Originally intended to show the presidents from head to waist, the work had to be stopped due to lack of funding after the original sculptor, Gutzon Borglum, died in 1941. Nevertheless the 60-foot presidential heads at Mount Rushmore’s still attract millions of visitors every year and is one of the country’s most iconic symbols.
4. Guan Yu Statue
Guan Yu is one of the most revered figures in Chinese history. Known for his great loyalty and righteousness, but also for his skill in battle and his prowess as a martial artist, he has been worshipped as an almost mythical figure since his death almost 1,800 years ago.
This huge, 262-foot, bronze statue completed in 2010 in the town of Yuncheng (Shanxi province) is just one of the many monuments the Chinese have dedicated to their hero – but it’s certainly one of the most impressive.
3. Spring Temple Buddha
Located in Henan province, in the very heart of China, the Spring Temple Buddha is a truly breathtaking sight.
Completed in September 2008, the colossal statue is 420 feet tall (including the lotus pedestal), making it the highest monument of its kind in the world. Deriving its name from the nearby Tianrui hot spring (known for its curative properties), the Buddha overlooks the surroundings from atop a hill, which makes it even more imposing,
2. Gizah Complex
By far the oldest set of monuments on our list, but even today the most impressive – the pyramids were farther back in time from Cleopatra than Cleopatra is from us, which gives you a sense of how remarkable the achievement of building them actually was for the ancient Egyptians.

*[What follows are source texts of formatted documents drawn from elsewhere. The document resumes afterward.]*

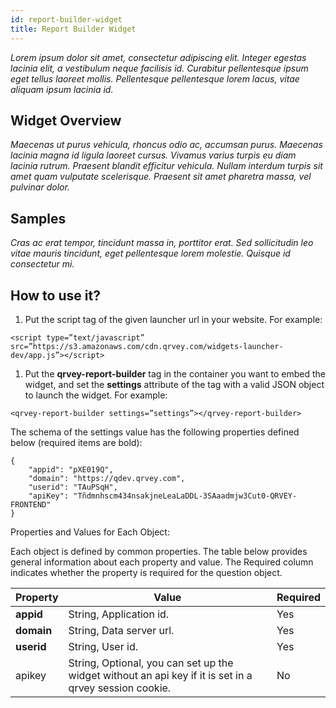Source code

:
 ```yaml
---
id: report-builder-widget
title: Report Builder Widget
---
```


*Lorem ipsum dolor sit amet, consectetur adipiscing elit. Integer egestas lacinia elit, a vestibulum neque facilisis id. Curabitur pellentesque ipsum eget tellus laoreet mollis. Pellentesque pellentesque lorem lacus, vitae aliquam ipsum lacinia id.*

## Widget Overview
*Maecenas ut purus vehicula, rhoncus odio ac, accumsan purus. Maecenas lacinia magna id ligula laoreet cursus. Vivamus varius turpis eu diam lacinia rutrum. Praesent blandit efficitur vehicula. Nullam interdum turpis sit amet quam vulputate scelerisque. Praesent sit amet pharetra massa, vel pulvinar dolor.*

## Samples
*Cras ac erat tempor, tincidunt massa in, porttitor erat. Sed sollicitudin leo vitae mauris tincidunt, eget pellentesque lorem molestie. Quisque id consectetur mi.* 

## How to use it?


1. Put the script tag of the given launcher url in your website. For example:

```
<script type=”text/javascript”  src=”https://s3.amazonaws.com/cdn.qrvey.com/widgets-launcher-dev/app.js”></script>
```

1. Put the **qrvey-report-builder** tag in the container you want to embed the widget, and set the **settings** attribute of the tag with a valid JSON object to launch the widget. For example:

```
<qrvey-report-builder settings=”settings”></qrvey-report-builder>
```

The schema of the settings value has the following properties defined below (required items are bold):

```
{
    "appid": "pXE019Q",
    "domain": "https://qdev.qrvey.com",
    "userid": "TAuPSqH",
    "apiKey": "Tñdmnhscm434nsakjneLeaLaDDL-3SAaadmjw3Cut0-QRVEY-FRONTEND"
}
```

Properties and Values for Each Object:

Each object is defined by common properties. The table below provides general information about each property and value. The Required column indicates whether the property is required for the question object.



| **Property** | **Value** | **Required** |
| --- | --- | --- |
| **appid** | String, Application id. | Yes |
| **domain** | String, Data server url. | Yes |
| **userid** | String, User id. | Yes |
| apikey | String, Optional, you can set up the widget without an api key if it is set in a qrvey session cookie. | No |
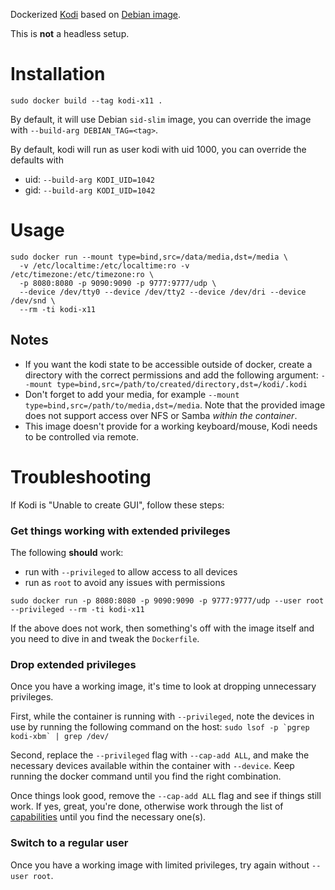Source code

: Dockerized [Kodi](https://kodi.tv/download) based on [Debian image](https://hub.docker.com/_/debian).

This is **not** a headless setup.

# Installation

```
sudo docker build --tag kodi-x11 .
```

By default, it will use Debian `sid-slim` image, you can override the image with `--build-arg DEBIAN_TAG=<tag>`.

By default, kodi will run as user kodi with uid 1000, you can override the defaults with

* uid: `--build-arg KODI_UID=1042`
* gid: `--build-arg KODI_UID=1042`

# Usage

```
sudo docker run --mount type=bind,src=/data/media,dst=/media \
  -v /etc/localtime:/etc/localtime:ro -v /etc/timezone:/etc/timezone:ro \
  -p 8080:8080 -p 9090:9090 -p 9777:9777/udp \
  --device /dev/tty0 --device /dev/tty2 --device /dev/dri --device /dev/snd \
  --rm -ti kodi-x11
```

## Notes

* If you want the kodi state to be accessible outside of docker, create a directory with the correct permissions and add the following argument: `--mount type=bind,src=/path/to/created/directory,dst=/kodi/.kodi`
* Don't forget to add your media, for example `--mount type=bind,src=/path/to/media,dst=/media`. Note that the provided image does not support access over NFS or Samba *within the container*.
* This image doesn't provide for a working keyboard/mouse, Kodi needs to be controlled via remote.

# Troubleshooting

If Kodi is "Unable to create GUI", follow these steps:

### Get things working with extended privileges

The following **should** work:
* run with `--privileged` to allow access to all devices
* run as `root` to avoid any issues with permissions


```
sudo docker run -p 8080:8080 -p 9090:9090 -p 9777:9777/udp --user root --privileged --rm -ti kodi-x11
```

If the above does not work, then something's off with the image itself and you need to dive in and tweak the `Dockerfile`.

### Drop extended privileges

Once you have a working image, it's time to look at dropping unnecessary privileges.

First, while the container is running with `--privileged`, note the devices in use by running the following command on the host: ``sudo lsof -p `pgrep kodi-xbm` | grep /dev/``

Second, replace the `--privileged` flag with `--cap-add ALL`, and make the necessary devices available within the container with `--device`. Keep running the docker command until you find the right combination.

Once things look good, remove the `--cap-add ALL` flag and see if things still work. If yes, great, you're done, otherwise work through the list of [capabilities](https://docs.docker.com/engine/reference/run/#runtime-privilege-and-linux-capabilities) until you find the necessary one(s).

### Switch to a regular user

Once you have a working image with limited privileges, try again without `--user root`.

The complex at Gizah comprises three huge pyramids, built by the pharaohs Khufu, Khafre, and Menkaure, as well as the intriguing Sphynx. The most impressive of all is the Great Pyramid of Khufu, one of the Seven Wonders of the Ancient World (the only one still standing), which was the tallest structure in the world for almost four millennia.
1. Taj Mahal
Taj Mahal (Crown of Palaces) was built by Mughal emperor Shah Jahan in the first half of the 17th century as a tomb for his wife, Mumtaz Mahal. It is an entire complex created by the grieving ruler, comprising gardens and a eflective pool, in addition to a number of smaller mausoleums.
The highlight, however, is the spectacular dome marble mausoleum, with a minaret corresponding to each corner, a monument which, nowadays, is perhaps India’s most famous symbol.